Ce qui prend moins de temps, et donc moins d'argent, en revanche, c'est de compter sur la quantité.
Certes, l'inconvénient est de se retrouver avec un tas de candidat·e·s totalement inadéquat·e·s pour le poste. Sauf qu'une bonne partie des personnes vont décliner d'elles-mêmes lors du premier contact téléphonique. Selon la loi des probabilités, si vous contactez 150 personnes, il y a quand-même de fortes chances de tomber sur deux ou trois qui correspondent au profil recherché. Donc c'est a priori bien plus rentable.
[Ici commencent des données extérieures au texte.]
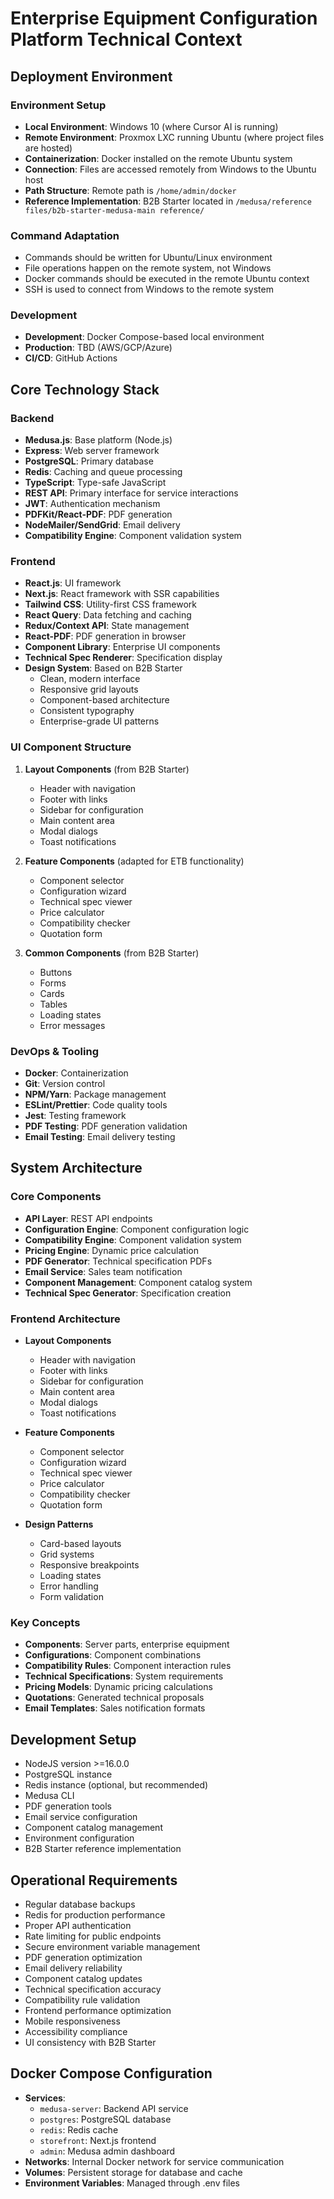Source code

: # Enterprise Equipment Configuration Platform Technical Context

## Deployment Environment

### Environment Setup
- **Local Environment**: Windows 10 (where Cursor AI is running)
- **Remote Environment**: Proxmox LXC running Ubuntu (where project files are hosted)
- **Containerization**: Docker installed on the remote Ubuntu system
- **Connection**: Files are accessed remotely from Windows to the Ubuntu host
- **Path Structure**: Remote path is `/home/admin/docker`
- **Reference Implementation**: B2B Starter located in `/medusa/reference files/b2b-starter-medusa-main reference/`

### Command Adaptation
- Commands should be written for Ubuntu/Linux environment
- File operations happen on the remote system, not Windows
- Docker commands should be executed in the remote Ubuntu context
- SSH is used to connect from Windows to the remote system

### Development
- **Development**: Docker Compose-based local environment
- **Production**: TBD (AWS/GCP/Azure)
- **CI/CD**: GitHub Actions

## Core Technology Stack

### Backend
- **Medusa.js**: Base platform (Node.js)
- **Express**: Web server framework
- **PostgreSQL**: Primary database
- **Redis**: Caching and queue processing
- **TypeScript**: Type-safe JavaScript
- **REST API**: Primary interface for service interactions
- **JWT**: Authentication mechanism
- **PDFKit/React-PDF**: PDF generation
- **NodeMailer/SendGrid**: Email delivery
- **Compatibility Engine**: Component validation system

### Frontend
- **React.js**: UI framework
- **Next.js**: React framework with SSR capabilities
- **Tailwind CSS**: Utility-first CSS framework
- **React Query**: Data fetching and caching
- **Redux/Context API**: State management
- **React-PDF**: PDF generation in browser
- **Component Library**: Enterprise UI components
- **Technical Spec Renderer**: Specification display
- **Design System**: Based on B2B Starter
  - Clean, modern interface
  - Responsive grid layouts
  - Component-based architecture
  - Consistent typography
  - Enterprise-grade UI patterns

### UI Component Structure
1. **Layout Components** (from B2B Starter)
   - Header with navigation
   - Footer with links
   - Sidebar for configuration
   - Main content area
   - Modal dialogs
   - Toast notifications

2. **Feature Components** (adapted for ETB functionality)
   - Component selector
   - Configuration wizard
   - Technical spec viewer
   - Price calculator
   - Compatibility checker
   - Quotation form

3. **Common Components** (from B2B Starter)
   - Buttons
   - Forms
   - Cards
   - Tables
   - Loading states
   - Error messages

### DevOps & Tooling
- **Docker**: Containerization
- **Git**: Version control
- **NPM/Yarn**: Package management
- **ESLint/Prettier**: Code quality tools
- **Jest**: Testing framework
- **PDF Testing**: PDF generation validation
- **Email Testing**: Email delivery testing

## System Architecture

### Core Components
- **API Layer**: REST API endpoints
- **Configuration Engine**: Component configuration logic
- **Compatibility Engine**: Component validation system
- **Pricing Engine**: Dynamic price calculation
- **PDF Generator**: Technical specification PDFs
- **Email Service**: Sales team notification
- **Component Management**: Component catalog system
- **Technical Spec Generator**: Specification creation

### Frontend Architecture
- **Layout Components**
  - Header with navigation
  - Footer with links
  - Sidebar for configuration
  - Main content area
  - Modal dialogs
  - Toast notifications

- **Feature Components**
  - Component selector
  - Configuration wizard
  - Technical spec viewer
  - Price calculator
  - Compatibility checker
  - Quotation form

- **Design Patterns**
  - Card-based layouts
  - Grid systems
  - Responsive breakpoints
  - Loading states
  - Error handling
  - Form validation

### Key Concepts
- **Components**: Server parts, enterprise equipment
- **Configurations**: Component combinations
- **Compatibility Rules**: Component interaction rules
- **Technical Specifications**: System requirements
- **Pricing Models**: Dynamic pricing calculations
- **Quotations**: Generated technical proposals
- **Email Templates**: Sales notification formats

## Development Setup
- NodeJS version >=16.0.0
- PostgreSQL instance
- Redis instance (optional, but recommended)
- Medusa CLI
- PDF generation tools
- Email service configuration
- Component catalog management
- Environment configuration
- B2B Starter reference implementation

## Operational Requirements
- Regular database backups
- Redis for production performance
- Proper API authentication
- Rate limiting for public endpoints
- Secure environment variable management
- PDF generation optimization
- Email delivery reliability
- Component catalog updates
- Technical specification accuracy
- Compatibility rule validation
- Frontend performance optimization
- Mobile responsiveness
- Accessibility compliance
- UI consistency with B2B Starter

## Docker Compose Configuration
- **Services**:
  - `medusa-server`: Backend API service
  - `postgres`: PostgreSQL database
  - `redis`: Redis cache
  - `storefront`: Next.js frontend
  - `admin`: Medusa admin dashboard
- **Networks**: Internal Docker network for service communication
- **Volumes**: Persistent storage for database and cache
- **Environment Variables**: Managed through .env files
Surtout si vous confiez cette première partie du recrutement à un stagiaire, qui appellera à la chaîne pendant 6 heures tous les profils qui sortent en résultat du mot-clé tapé dans LinkedIn.
Je ne suis pas d'accord avec cette approche pour des questions éthiques mais du point de vue économique, je peux comprendre qu'elle soit souvent privilégiée.
En entreprise
Je pense qu'on voit beaucoup moins ce genre de comportement quand le recrutement est réalisé par une personne de l'entreprise.
Tout d'abord, parce qu'on est pas sur les mêmes définitions de rentabilité. Comme je l'ai indiqué dans l'article précédent, ce n'est pas évident de déterminer la rentabilité des missions RH.
On peut dire que le coût du recrutement est ici le salaire de la personne qui s'en occupe, c'est-à-dire le temps qu'elle va passer sur ce recrutement. Mais ça, ça marche surtout si la personne est uniquement dédiée au recrutement : qu'elle passe deux jours ou deux semaines sur un même recrutement ne change pas son salaire en fin de mois. Je simplifie volontairement, bien entendu il faut aussi prendre en compte le fait que si le recrutement traîne en longueur, cela aura des conséquences en termes de manque à gagner (chiffre d'affaires non facturé) ou de pertes d'informations dans la transmissions du projet, etc.
Mais si la personne a plusieurs missions RH, le temps qu'elle passe sur le recrutement, elle ne le passe pas à faire autre chose, ce qui peut rendre le calcul plus complexe puisqu'il faudrait intégrer la rentabilité des missions qu'elle ne peut pas réaliser pendant ce temps.
Ensuite, parce qu'on a plus facilement les compétences « sous la main » : responsable d'équipe concernée par le recrutement, collègues, etc. à qui vous pouvez demander des renseignements sur les aspects techniques du profil à recruter.
Et si vous avez un doute quelques jours plus tard (soit parce que vous n'êtes pas sûr d'avoir compris, soit parce que vous avez oublié une question), vous pouvez toujours retourner voir le collègue et demander. Une personne en cabinet aura plus de mal à faire la même chose : si l'entreprise délègue le recrutement à un cabinet, c'est pour éviter d'y passer trop de temps. En sollicitant trop l'entreprise, malheureusement, le cabinet perdrait en crédibilité.
Moralité : préférez toujours rencontrer quelqu'un de l'entreprise, voir une personne accompagnée par un·e membre de l'équipe pour laquelle vous postulez. Et si ce n'est pas le cas, faites confiance aux cabinets qui vous donnent l'impression de vraiment comprendre le contexte au travers d'annonces très travaillées, comme celles de Build RH (Shirley, dont j'ai déjà parlé).